After reading the memoir, I couldn’t help but feel a profound sense of gratitude.

It was obvious that I was reaping the benefits of the seeds sown by generations before me.

If my grandmother had not rebelled against her father’s insistence that she become a seamstress—because getting an education was apparently “not fit for a woman” in his opinion—she would never have gone on to fulfill her dream of becoming a university professor, raising her children with more financial stability than she grew up with.

My own mom might have never been encouraged to go to university either, where she would eventually meet my dad and together migrate to North America, becoming the first generation in their families to leave the Philippines in possibly decades.

Note: “Tatay” means “dad” in Tagalog.

Now I’m here living in Canada, a blend of the traditional Filipino values instilled in me by my parents and the Western culture that surrounds me. Who would I be if not for the incremental choices made by those before me? I’d be an entirely different person. In fact, I wouldn’t even exist.

It reminded me of a movie called “Life Itself” (2018), about how every single one of us is a continuation of our ancestors’ story—like a domino effect, with one generation passing on the baton to the next.

Sometimes we pass on cherished family traditions and good values; other times we transfer intergenerational trauma and dysfunctional family patterns. No one gets it perfect. But we all try our best to correct mistaken beliefs, heal past hurts, and pave the way for a better future.

If there’s anything I’ve learned, it’s that our choices really do matter. Just as being born into a wealthy family does not guarantee financial abundance forever, neither does suffering from childhood trauma mean we are doomed forever. We cannot choose our families, which inevitably shape us—but we can choose what we do moving forward.
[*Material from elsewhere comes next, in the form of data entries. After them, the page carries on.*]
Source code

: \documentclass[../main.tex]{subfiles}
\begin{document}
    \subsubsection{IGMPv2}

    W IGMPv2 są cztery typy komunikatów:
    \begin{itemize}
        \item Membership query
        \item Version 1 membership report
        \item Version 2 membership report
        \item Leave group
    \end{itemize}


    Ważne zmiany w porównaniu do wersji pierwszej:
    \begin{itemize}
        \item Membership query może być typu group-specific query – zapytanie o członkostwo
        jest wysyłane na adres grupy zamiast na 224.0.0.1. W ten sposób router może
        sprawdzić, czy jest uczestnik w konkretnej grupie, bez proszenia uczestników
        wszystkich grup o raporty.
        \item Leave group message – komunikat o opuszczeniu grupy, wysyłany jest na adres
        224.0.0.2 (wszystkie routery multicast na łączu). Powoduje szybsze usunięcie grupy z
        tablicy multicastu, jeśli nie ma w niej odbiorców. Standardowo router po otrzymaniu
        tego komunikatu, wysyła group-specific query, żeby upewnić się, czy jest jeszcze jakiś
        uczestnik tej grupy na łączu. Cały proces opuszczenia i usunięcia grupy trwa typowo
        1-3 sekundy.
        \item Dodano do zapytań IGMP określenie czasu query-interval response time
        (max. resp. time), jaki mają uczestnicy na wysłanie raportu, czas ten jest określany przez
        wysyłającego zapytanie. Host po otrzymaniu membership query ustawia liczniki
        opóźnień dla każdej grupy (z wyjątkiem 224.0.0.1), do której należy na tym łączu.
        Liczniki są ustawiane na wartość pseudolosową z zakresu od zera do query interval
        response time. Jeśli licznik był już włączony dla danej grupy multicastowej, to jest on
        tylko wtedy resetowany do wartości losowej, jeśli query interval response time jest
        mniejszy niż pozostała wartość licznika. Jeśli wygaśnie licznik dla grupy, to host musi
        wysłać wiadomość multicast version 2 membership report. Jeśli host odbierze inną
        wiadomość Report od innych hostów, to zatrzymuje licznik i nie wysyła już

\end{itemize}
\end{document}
The ramifications of our actions go far beyond the present, impacting lives other than our own. My grandmother’s decision to overcome the limitations of her circumstances so she could “live her best life” created the foundations on which I would have a shot at living my “best life”—two generations later.

That’s a huge responsibility, but it also means that our lives are inherently meaningful. You and I can be the turning points in our ancestral story, changing the trajectory for generations to come.

So what will you do with the time you’ve been given?

The baton’s in your hands.

– Celine

  1. You’re very lucky to get an insight of your grandmother’s past; reading about your roots and getting a glimpse of why you are who you are today. As an adopted person, I think about this a lot. The past, present and future. My life’s trajectory could’ve gone in many different ways but life chose to bring me to this point. Part of me have regrets, even though it was out of my hands, because I often feel like I don’t belong in this lifestyle. Those who brought me up and sacrificed for me have an idea of what I should be and I don’t feel like I belong. I always wonder about the “what if’s” if things didn’t turn out this way. But you’re right, life is still meaningful, regardless. I guess I have to figure out what to make of it. Thank you for your words.